In [None]:
import torch,inspect
import argparse
from pathlib import Path
from functools import partial
import numpy as np
from argparse import Namespace
import torch
from dev import namespace_tools


In [None]:
# nested namespace arguement containing all elements associated to the training setup

notebook_run = Namespace(
    simple_hp = Namespace(
        batch_size= 16,
        d_model = 64,
        early_stop_thresh = np.inf,
        nb_epochs = 200,
        warm_up_epochs = 20,
    ),
    # parameters to limit the size of the dataset
    dset_truncation = Namespace(
        limit_length= 64,
        use_splitting = False,
 #set to False,if you want to overfit the model on the training set 
        max_length_from_file = False,
        recompute_vocabulary = True,
    ),
    # parameters for the optimization algorithm
    opt_params = Namespace(
        unlinked_optimizer = partial(torch.optim.NAdam,lr=0.0001),
        unlinked_scheduler = partial(torch.optim.lr_scheduler.ReduceLROnPlateau, mode='min', 
                                     factor=0.8, patience=5,min_lr=10**(-6))
    ),
    # parameters to reload the model
    train_state_control = Namespace(             
        load_from_backup =True,
        restore_optimizer = True
    ),
    #paths from root
    paths = namespace_tools.Paths(
        path_dataset = "data/french_english_dataset/fra.txt",
        path_language_info = "models/language_info.pth",
        path_dataset_splitting = "dataset_splitting",
        path_model_and_dependencies = f"models/sequence_translator_transformer_over_fitted_next.pth",
        root = "../.."
    )
    
)

In [None]:
notebook_run = namespace_tools.NameSpaceAggregation(notebook_run)
notebook_run.diffuse(globals())

In [None]:
from ploomber_engine.ipython import PloomberClient
from pathlib import Path
from argparse import Namespace

from translation_machine.models import transformer_mod
from translation_machine import sentence_mod


# initialize client
client = PloomberClient.from_path(Path("./training_setup.ipynb"),cwd=Path("./"))
train_setup = client.get_namespace(notebook_run.diffuse())
for key,val in train_setup.items():
        globals()[key] = val

In [None]:
# revert to train mode
model.train()
model.training

In [None]:
from translation_machine import model_trainer_mod
model_trainer = model_trainer_mod.ModelTrainer(model,optimizer,train_data_loader,val_data_loader,baseline_loss,device)

In [None]:
token_ids,counts = np.unique(np.vstack([el[1] for el in train_data_loader]),return_counts=True)
token_id_to_count = dict(zip(token_ids,counts))
token_id_to_count = {key:val for (key,val) in token_id_to_count.items() if key !=0}
nb_tokens = sum(token_id_to_count.values())
token_id_to_freq = {key:val/nb_tokens  for (key,val) in token_id_to_count.items()}
token_to_freq = {sentence_mod.FrenchSentence.vocab.itos_[key]:val  for (key,val) in token_id_to_freq.items()}

In [None]:
dict(sorted(token_to_freq.items(), key=lambda item: item[1]))

In [None]:
# import matplotlib.pyplot as plt,numpy as np
from tqdm import tqdm
import matplotlib.pyplot as plt
best_epoch = scheduler.last_epoch

for epoch in tqdm(range(simple_hp.nb_epochs)):
    #import time
    #start = time.time()
    print(f"training for epoch {epoch}")
    print(f"for epoch {epoch} learning rate is {optimizer.param_groups[0]['lr']}" )
    print("training_step")
    loss_train,nb_words_per_batch_train,metric_train = model_trainer.train_on_epoch()
    print("validation_step")
    loss_val,nb_words_per_batch_val,metric_val = model_trainer.validate_on_epoch()

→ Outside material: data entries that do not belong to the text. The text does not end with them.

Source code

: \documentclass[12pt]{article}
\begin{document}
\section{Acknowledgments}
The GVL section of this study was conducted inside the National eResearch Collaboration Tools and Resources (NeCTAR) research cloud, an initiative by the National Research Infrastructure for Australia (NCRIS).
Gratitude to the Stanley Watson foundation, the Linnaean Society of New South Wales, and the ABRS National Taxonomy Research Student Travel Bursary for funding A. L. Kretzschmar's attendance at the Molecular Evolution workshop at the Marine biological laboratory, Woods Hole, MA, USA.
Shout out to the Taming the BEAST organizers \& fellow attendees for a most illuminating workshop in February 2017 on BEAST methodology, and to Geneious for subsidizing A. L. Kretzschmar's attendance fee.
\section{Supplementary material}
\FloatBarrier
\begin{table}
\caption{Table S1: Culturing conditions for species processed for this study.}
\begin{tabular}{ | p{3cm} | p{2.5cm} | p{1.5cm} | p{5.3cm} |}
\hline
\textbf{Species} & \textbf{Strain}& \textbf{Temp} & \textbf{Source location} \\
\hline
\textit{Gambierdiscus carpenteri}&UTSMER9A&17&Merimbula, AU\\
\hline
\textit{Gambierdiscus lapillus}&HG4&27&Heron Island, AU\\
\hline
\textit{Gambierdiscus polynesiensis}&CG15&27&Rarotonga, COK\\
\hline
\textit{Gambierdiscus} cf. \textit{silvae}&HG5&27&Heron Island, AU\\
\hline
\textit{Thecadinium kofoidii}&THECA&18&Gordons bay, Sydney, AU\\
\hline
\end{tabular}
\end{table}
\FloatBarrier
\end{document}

    sum_loss_train = torch.tensor(loss_train).sum()
    sum_loss_val = torch.tensor(loss_val).sum()
    mean_train_loss = sum_loss_train/sum(nb_words_per_batch_train)
    mean_val_loss = sum_loss_val/sum(nb_words_per_batch_val)

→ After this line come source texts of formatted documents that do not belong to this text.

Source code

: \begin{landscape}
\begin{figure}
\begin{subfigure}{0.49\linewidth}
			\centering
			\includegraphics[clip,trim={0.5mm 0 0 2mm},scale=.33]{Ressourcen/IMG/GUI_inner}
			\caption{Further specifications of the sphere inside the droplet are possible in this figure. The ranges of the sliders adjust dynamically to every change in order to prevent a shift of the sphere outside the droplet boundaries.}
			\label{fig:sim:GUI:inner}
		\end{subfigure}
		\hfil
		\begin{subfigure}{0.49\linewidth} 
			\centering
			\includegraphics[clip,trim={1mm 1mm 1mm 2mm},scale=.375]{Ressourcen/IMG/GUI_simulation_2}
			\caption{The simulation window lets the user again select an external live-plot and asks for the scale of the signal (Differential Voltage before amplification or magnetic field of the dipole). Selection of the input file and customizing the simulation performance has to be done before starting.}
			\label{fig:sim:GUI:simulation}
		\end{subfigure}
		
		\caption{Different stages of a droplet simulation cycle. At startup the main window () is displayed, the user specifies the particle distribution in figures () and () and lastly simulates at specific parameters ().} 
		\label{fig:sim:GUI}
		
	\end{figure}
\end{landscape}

    scheduler.step(mean_val_loss)

        
    print(f"for epoch {epoch} mean loss on train {mean_train_loss}")
    print(f"for epoch {epoch} mean loss on val {mean_val_loss}")
        
    losses["train"].append(mean_train_loss)
    losses["val"].append(mean_val_loss)
    metrics["train"].append(metric_train)
    metrics["val"].append(metric_val)
    
    if (mean_val_loss < best_loss_val_mean):
        best_epoch = scheduler.last_epoch
        best_loss_val_mean = mean_val_loss

        model_training_state = {"model_params":model_trainer.model.state_dict(),
                               "model_inputs":model_inputs,
                              "optimizer":optimizer.state_dict(),
                              "scheduler":scheduler.state_dict(),
                              }
        results = { "losses":losses,
                   "metrics":metrics}
        new_back_up = dict()
        if "back_up" in globals():
            new_back_up["notebook_runs"] = back_up["notebook_runs"] + tuple([notebook_run.state_dict()])
        else:
            new_back_up["notebook_runs"] = tuple([notebook_run.state_dict()])

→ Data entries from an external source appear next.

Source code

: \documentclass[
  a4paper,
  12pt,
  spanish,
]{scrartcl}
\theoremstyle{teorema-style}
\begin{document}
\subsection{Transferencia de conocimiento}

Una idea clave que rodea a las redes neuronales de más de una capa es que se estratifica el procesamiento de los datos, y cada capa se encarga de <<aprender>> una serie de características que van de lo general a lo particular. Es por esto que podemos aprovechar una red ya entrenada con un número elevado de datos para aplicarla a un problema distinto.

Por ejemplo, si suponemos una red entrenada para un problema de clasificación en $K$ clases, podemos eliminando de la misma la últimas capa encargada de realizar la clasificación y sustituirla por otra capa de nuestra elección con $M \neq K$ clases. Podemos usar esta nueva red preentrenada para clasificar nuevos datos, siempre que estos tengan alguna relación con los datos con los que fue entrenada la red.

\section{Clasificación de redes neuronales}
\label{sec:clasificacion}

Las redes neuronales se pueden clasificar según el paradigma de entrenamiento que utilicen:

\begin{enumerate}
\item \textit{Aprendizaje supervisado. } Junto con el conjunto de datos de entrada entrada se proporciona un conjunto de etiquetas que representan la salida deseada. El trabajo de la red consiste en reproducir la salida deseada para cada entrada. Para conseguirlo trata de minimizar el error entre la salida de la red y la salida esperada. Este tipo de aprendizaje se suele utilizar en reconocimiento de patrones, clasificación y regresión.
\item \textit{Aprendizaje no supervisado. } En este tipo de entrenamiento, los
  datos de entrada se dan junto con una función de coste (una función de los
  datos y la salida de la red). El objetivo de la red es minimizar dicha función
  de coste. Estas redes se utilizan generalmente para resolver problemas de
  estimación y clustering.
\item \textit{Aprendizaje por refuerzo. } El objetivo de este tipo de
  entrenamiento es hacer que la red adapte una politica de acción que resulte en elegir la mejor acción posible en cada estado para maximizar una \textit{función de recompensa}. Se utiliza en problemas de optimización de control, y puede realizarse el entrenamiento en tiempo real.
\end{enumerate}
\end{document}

        new_back_up["results"] = results
        new_back_up["model_training_state"] = model_training_state
        
        back_up = new_back_up
        torch.save(back_up,paths.path_model_and_dependencies)
        print(f"saving for epoch {epoch}")
        
        plt.plot(losses["train"],"b*")
        plt.plot(losses["val"],"g*")
        plt.title("losses")
        plt.savefig("loss_curve")
        #import pdb;pdb.set_trace()
    elif epoch - best_epoch > simple_hp.early_stop_thresh  and epoch > simple_hp.warm_up_epochs:
        print("Early stopped training at epoch %d" % epoch)
        break  # terminate the training loop

    del loss_train,nb_words_per_batch_train,metric_train

    del loss_val,nb_words_per_batch_val,metric_val


In [None]:
%matplotlib notebook
import matplotlib.pyplot as plt
plt.plot(results["losses"]["train"],"b*")
plt.plot(results["losses"]["val"],"g*")
plt.title("losses")
plt.savefig(f'test.png', bbox_inches='tight')